*Problem to work on:*
The lines to return begin at the one containing "continuity of $P\left(t\right)$" and end at the final line of the material; output them exactly and only them.
■ ■ ■ ■ ■ ■ ■
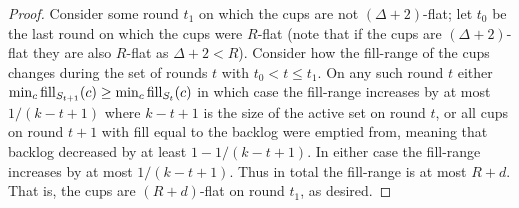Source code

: \begin{proof}
  Consider some round $t_1$ on which the cups are not $(\Delta +
  2)$-flat; let $t_0$ be the last round on which the cups were
  $R$-flat (note that if the cups are $(\Delta+2)$-flat they are
  also $R$-flat as $\Delta + 2 < R$). Consider how the fill-range
  of the cups changes during the set of rounds
  $t$ with $t_0 < t \le t_1$. On any such round $t$ either $\min_c
  \operatorname{\text{\textup{fill}}}_{S_{t+1}}(c) \ge \min_c \operatorname{\text{\textup{fill}}}_{S_{t}}(c)$ in which case the
  fill-range increases by at most $1/(k-t+1)$ where $k-t+1$ is the
  size of the active set on round $t$, or all cups on round $t+1$
  with fill equal to the backlog were emptied from, meaning that
  backlog decreased by at least $1-1/(k-t+1)$. In either case the
  fill-range increases by at most $1/(k-t+1)$. Thus in total the
  fill-range is at most $R + d$. That is, the cups are
  $(R+d)$-flat on round $t_1$, as desired.

\end{proof}
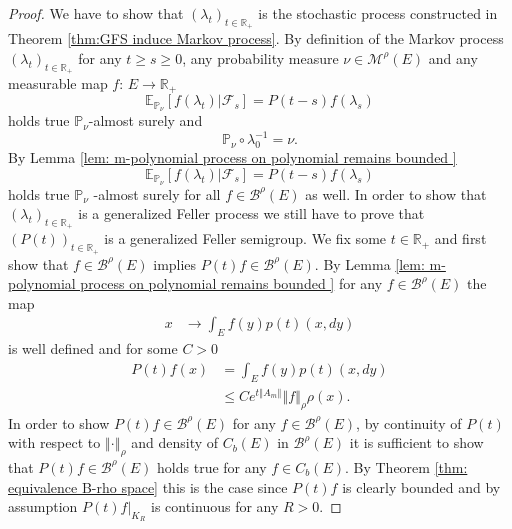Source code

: \documentclass[a4paper,12pt]{article}
\theoremstyle{definition}
\theoremstyle{remark}
\numberwithin{equation}{section}
\numberwithin{theorem}{section}
\begin{document}
\begin{proof}
We have to show that $\left(\lambda_{t}\right)_{t\in\mathbb{R}_{+}}$
is the stochastic process constructed in Theorem \ref{thm:GFS induce Markov process}.
By definition of the Markov process $\left(\lambda_{t}\right)_{t\in\mathbb{R}_{+}}$
for any $t\geq s\geq0$, any probability measure  $\nu\in\mathcal{M}^{\rho}(E)$ and any measurable map $f:\,E\rightarrow\mathbb{\mathbb{R}}_{+}$
\begin{equation}
\mathbb{E}_{\mathbb{P}_{\nu}}\left[\left.f(\lambda_{t})\right|\mathcal{F}_{s}\right]=P\left(t-s\right)f(\lambda_{s})
\end{equation}
holds true $\mathbb{P}_{\nu}$-almost surely and 
\[
\mathbb{\mathbb{P}_{\nu}}\circ\lambda_{0}^{-1}=\nu.
\]
By Lemma \ref{lem: m-polynomial process on polynomial remains bounded }
\[
\mathbb{E}_{\mathbb{P}_{\nu}}\left[\left.f(\lambda_{t})\right|\mathcal{F}_{s}\right]=P\left(t-s\right)f(\lambda_{s})
\]
holds true $\mathbb{P}_{\nu}$ -almost surely for all $f\in\mathscr{B}^{\rho}(E)$
as well. In order to show that $\left(\lambda_{t}\right)_{t\in\mathbb{R}_{+}}$
is a generalized Feller process we still have to prove that $\left(P(t)\right)_{t\in\mathbb{R}_{+}}$
is a generalized Feller semigroup. We fix some $t\in\mathbb{R}_{+}$
and first show that $f\in\mathcal{\mathscr{B}}^{\rho}(E)$ implies
$P\left(t\right)f\in\mathcal{\mathscr{B}}^{\rho}(E)$. By Lemma \ref{lem: m-polynomial process on polynomial remains bounded }
for any $f \in \mathcal{\mathscr{B}}^{\rho}(E)$
the map
\begin{align*}
x & \rightarrow\int_{E}f(y)p(t)(x,dy)
\end{align*}
is well defined and for some $C>0$
\begin{align*}
P\left(t\right)f(x) & =\int_{E}f(y)p(t)(x,dy)\\
 & \leq C e^{t\left\Vert A_{m}\right\Vert }\left\Vert f \right\Vert_{\rho} \rho(x).
\end{align*}
In order to show $P\left(t\right)f\in\mathcal{\mathscr{B}}^{\rho}(E)$
for any $f\in\mathcal{\mathscr{B}}^{\rho}(E)$, by continuity of $P\left(t\right)$
with respect to $\left\Vert \cdot\right\Vert _{\rho}$ and density
of $C_{b}(E)$ in $\mathcal{\mathscr{B}}^{\rho}(E)$ it is sufficient
to show that $P\left(t\right)f\in\mathcal{\mathscr{B}}^{\rho}(E)$
holds true for any $f\in C_{b}(E)$. By Theorem \ref{thm: equivalence B-rho space}
this is the case since $P(t)f$ is clearly bounded and by assumption
$\left.P(t)f\right|_{K_{R}}$ is continuous for any $R>0$. 


\end{proof}
\end{document}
■ ■ ■ ■ ■ ■ ■
*Exercise solution:*
for any $f\in\mathcal{\mathscr{B}}^{\rho}(E)$, by continuity of $P\left(t\right)$
with respect to $\left\Vert \cdot\right\Vert _{\rho}$ and density
of $C_{b}(E)$ in $\mathcal{\mathscr{B}}^{\rho}(E)$ it is sufficient
to show that $P\left(t\right)f\in\mathcal{\mathscr{B}}^{\rho}(E)$
holds true for any $f\in C_{b}(E)$. By Theorem \ref{thm: equivalence B-rho space}
this is the case since $P(t)f$ is clearly bounded and by assumption
$\left.P(t)f\right|_{K_{R}}$ is continuous for any $R>0$. 


\end{proof}
\end{document}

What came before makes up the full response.